▶ [Extracted records]:
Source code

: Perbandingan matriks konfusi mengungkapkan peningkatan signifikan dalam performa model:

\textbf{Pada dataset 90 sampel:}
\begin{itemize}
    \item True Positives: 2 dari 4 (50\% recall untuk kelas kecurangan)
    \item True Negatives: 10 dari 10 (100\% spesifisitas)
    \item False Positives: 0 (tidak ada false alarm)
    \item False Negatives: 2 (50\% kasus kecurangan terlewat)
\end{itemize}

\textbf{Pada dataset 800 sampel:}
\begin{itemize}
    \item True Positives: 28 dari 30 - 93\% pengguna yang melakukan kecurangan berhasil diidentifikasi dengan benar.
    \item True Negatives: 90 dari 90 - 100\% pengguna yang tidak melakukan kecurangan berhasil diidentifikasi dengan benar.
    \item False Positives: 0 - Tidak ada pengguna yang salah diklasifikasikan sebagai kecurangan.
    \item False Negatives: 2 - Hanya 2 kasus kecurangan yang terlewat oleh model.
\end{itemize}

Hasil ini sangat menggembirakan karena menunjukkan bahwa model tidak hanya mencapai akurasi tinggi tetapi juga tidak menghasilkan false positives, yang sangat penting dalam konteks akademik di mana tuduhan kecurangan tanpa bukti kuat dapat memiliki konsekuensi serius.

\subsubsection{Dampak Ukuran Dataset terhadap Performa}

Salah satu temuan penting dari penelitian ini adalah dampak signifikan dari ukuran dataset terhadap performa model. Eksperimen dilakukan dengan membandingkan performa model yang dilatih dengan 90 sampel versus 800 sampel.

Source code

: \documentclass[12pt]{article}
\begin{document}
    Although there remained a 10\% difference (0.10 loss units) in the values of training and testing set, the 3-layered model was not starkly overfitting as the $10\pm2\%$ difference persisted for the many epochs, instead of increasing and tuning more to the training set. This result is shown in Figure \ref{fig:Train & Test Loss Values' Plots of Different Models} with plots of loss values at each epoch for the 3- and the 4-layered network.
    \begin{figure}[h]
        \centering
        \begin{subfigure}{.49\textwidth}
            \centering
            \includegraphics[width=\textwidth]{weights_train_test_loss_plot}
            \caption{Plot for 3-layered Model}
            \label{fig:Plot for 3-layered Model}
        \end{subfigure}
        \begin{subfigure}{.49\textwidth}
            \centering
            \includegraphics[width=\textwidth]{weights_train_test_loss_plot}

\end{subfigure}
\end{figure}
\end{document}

▶ [EXERCISE]:
Write out the records once more, precisely as they stand.

▶ [TASK SOLUTION]:
Source code

: Perbandingan matriks konfusi mengungkapkan peningkatan signifikan dalam performa model:

\textbf{Pada dataset 90 sampel:}
\begin{itemize}
    \item True Positives: 2 dari 4 (50\% recall untuk kelas kecurangan)
    \item True Negatives: 10 dari 10 (100\% spesifisitas)
    \item False Positives: 0 (tidak ada false alarm)
    \item False Negatives: 2 (50\% kasus kecurangan terlewat)
\end{itemize}

\textbf{Pada dataset 800 sampel:}
\begin{itemize}
    \item True Positives: 28 dari 30 - 93\% pengguna yang melakukan kecurangan berhasil diidentifikasi dengan benar.
    \item True Negatives: 90 dari 90 - 100\% pengguna yang tidak melakukan kecurangan berhasil diidentifikasi dengan benar.
    \item False Positives: 0 - Tidak ada pengguna yang salah diklasifikasikan sebagai kecurangan.
    \item False Negatives: 2 - Hanya 2 kasus kecurangan yang terlewat oleh model.
\end{itemize}

Hasil ini sangat menggembirakan karena menunjukkan bahwa model tidak hanya mencapai akurasi tinggi tetapi juga tidak menghasilkan false positives, yang sangat penting dalam konteks akademik di mana tuduhan kecurangan tanpa bukti kuat dapat memiliki konsekuensi serius.

\subsubsection{Dampak Ukuran Dataset terhadap Performa}

Salah satu temuan penting dari penelitian ini adalah dampak signifikan dari ukuran dataset terhadap performa model. Eksperimen dilakukan dengan membandingkan performa model yang dilatih dengan 90 sampel versus 800 sampel.

Source code

: \documentclass[12pt]{article}
\begin{document}
    Although there remained a 10\% difference (0.10 loss units) in the values of training and testing set, the 3-layered model was not starkly overfitting as the $10\pm2\%$ difference persisted for the many epochs, instead of increasing and tuning more to the training set. This result is shown in Figure \ref{fig:Train & Test Loss Values' Plots of Different Models} with plots of loss values at each epoch for the 3- and the 4-layered network.
    \begin{figure}[h]
        \centering
        \begin{subfigure}{.49\textwidth}
            \centering
            \includegraphics[width=\textwidth]{weights_train_test_loss_plot}
            \caption{Plot for 3-layered Model}
            \label{fig:Plot for 3-layered Model}
        \end{subfigure}
        \begin{subfigure}{.49\textwidth}
            \centering
            \includegraphics[width=\textwidth]{weights_train_test_loss_plot}

\end{subfigure}
\end{figure}
\end{document}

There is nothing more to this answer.